Knead the dough on a lightly floured surface for about 8-10 minutes until smooth and elastic. Wrap in plastic wrap and let rest for at least 30 minutes.
While the dough rests, cook the chicken breast in a skillet over medium heat, seasoning with a pinch of salt and pepper. Cook until no longer pink, about 6-8 minutes per side. Let cool, then finely dice or shred.
In the same skillet, melt 1 tablespoon of butter. Add the chopped onion and garlic, cooking until softened, about 2-3 minutes. Stir in the mushrooms and cook until all liquid has evaporated, about 5-7 minutes.
Deglaze the pan with 1/2 cup of Marsala wine and let it reduce by half. Remove from heat and combine with the diced chicken, 1/4 cup Parmesan, nutmeg, and a tablespoon of chopped parsley.

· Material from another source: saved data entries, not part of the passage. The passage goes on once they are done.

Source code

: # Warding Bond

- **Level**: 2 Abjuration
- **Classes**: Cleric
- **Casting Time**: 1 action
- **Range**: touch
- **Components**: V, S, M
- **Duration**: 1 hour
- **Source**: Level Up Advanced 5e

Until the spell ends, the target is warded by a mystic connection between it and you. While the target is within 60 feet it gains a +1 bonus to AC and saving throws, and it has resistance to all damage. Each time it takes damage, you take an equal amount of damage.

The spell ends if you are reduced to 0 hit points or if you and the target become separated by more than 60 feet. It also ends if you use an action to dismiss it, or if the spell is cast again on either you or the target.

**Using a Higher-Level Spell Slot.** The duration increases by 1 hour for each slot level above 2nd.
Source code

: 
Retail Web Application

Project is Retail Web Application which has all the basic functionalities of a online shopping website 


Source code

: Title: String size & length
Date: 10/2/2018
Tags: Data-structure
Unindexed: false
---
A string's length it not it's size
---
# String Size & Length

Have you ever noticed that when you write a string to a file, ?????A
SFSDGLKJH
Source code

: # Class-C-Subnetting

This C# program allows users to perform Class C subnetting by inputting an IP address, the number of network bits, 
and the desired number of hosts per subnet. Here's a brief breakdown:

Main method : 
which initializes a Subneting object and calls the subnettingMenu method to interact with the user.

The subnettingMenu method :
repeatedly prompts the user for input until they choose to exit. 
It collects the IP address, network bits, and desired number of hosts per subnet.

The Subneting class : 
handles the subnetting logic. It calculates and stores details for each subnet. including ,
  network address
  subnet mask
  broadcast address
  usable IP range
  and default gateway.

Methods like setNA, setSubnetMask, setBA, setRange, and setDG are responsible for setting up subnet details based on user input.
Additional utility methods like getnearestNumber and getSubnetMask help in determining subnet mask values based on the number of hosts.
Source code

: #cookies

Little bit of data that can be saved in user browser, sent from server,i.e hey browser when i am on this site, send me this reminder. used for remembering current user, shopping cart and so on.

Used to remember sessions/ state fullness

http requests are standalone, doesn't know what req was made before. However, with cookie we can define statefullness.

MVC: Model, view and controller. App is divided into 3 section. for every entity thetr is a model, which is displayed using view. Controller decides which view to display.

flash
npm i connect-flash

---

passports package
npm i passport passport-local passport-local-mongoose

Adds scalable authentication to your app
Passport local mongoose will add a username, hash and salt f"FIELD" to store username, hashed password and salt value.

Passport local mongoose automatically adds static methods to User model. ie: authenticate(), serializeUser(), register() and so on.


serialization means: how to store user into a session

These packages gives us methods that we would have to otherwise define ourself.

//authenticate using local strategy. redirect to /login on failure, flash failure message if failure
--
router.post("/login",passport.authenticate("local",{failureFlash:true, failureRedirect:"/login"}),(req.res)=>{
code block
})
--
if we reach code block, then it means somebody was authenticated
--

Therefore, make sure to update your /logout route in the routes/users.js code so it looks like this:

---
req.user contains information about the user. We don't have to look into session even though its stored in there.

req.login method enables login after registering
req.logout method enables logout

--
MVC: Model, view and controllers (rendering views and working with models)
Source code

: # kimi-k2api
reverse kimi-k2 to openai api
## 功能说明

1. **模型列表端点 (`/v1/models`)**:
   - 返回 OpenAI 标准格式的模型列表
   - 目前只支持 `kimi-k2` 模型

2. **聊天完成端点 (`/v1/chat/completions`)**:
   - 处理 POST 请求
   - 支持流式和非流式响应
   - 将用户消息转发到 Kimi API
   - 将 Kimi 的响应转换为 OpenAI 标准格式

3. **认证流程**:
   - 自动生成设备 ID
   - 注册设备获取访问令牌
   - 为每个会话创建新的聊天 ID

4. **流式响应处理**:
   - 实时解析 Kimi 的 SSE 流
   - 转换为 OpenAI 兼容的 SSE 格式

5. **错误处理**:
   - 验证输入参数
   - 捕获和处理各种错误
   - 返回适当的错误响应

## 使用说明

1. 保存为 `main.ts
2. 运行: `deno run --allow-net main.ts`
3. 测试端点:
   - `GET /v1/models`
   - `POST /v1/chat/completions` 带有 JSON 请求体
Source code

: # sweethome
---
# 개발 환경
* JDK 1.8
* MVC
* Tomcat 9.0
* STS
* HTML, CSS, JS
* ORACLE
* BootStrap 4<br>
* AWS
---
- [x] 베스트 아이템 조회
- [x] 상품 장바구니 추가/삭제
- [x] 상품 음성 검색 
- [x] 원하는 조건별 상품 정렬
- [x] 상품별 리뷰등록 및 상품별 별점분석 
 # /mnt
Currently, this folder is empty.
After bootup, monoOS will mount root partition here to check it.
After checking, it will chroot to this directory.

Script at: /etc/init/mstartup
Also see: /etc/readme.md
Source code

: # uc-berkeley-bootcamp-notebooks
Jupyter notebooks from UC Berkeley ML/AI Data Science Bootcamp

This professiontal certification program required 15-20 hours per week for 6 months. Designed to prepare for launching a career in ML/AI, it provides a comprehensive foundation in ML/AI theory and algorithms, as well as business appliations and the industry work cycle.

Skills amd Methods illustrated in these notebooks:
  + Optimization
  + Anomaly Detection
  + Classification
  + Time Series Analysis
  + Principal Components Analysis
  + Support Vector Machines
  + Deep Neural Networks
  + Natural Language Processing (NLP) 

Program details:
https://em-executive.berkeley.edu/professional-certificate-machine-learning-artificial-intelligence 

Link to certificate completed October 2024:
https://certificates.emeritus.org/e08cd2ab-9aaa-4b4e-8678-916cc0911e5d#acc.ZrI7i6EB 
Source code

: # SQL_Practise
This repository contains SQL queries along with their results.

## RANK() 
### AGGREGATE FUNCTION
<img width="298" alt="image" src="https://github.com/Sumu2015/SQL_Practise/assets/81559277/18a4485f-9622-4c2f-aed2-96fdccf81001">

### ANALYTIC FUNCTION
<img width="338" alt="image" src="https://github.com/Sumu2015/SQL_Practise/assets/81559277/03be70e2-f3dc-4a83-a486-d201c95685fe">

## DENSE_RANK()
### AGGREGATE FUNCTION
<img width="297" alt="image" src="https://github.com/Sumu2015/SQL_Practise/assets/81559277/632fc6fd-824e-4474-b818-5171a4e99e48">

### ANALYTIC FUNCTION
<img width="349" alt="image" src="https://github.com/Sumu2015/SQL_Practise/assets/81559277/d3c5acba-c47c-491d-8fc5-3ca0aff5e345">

Let cool completely.
Roll out the pasta dough into thin sheets using a pasta roller or a rolling pin. Place small spoonfuls of the chicken filling about 2 inches apart on one sheet of dough. Cover with another sheet, pressing around each mound to seal and removing any air bubbles. Use a ravioli cutter or knife to cut the ravioli.
Bring a large pot of salted water to a boil. Cook the ravioli in batches for 3-4 minutes, or until they float to the surface. Remove with a slotted spoon and keep warm.
In a clean skillet, melt the remaining 2 tablespoons of butter over medium heat. Add the remaining Marsala wine (1 cup) and chicken stock, simmering until slightly thickened, about 7-9 minutes.
Stir in the heavy cream and remaining 1/4 cup Parmesan cheese, cooking for another 2-3 minutes. Season with salt and pepper to taste.
Serve the cooked ravioli with the Marsala sauce spooned over the top. Garnish with the remaining parsley and additional Parmesan cheese, if desired.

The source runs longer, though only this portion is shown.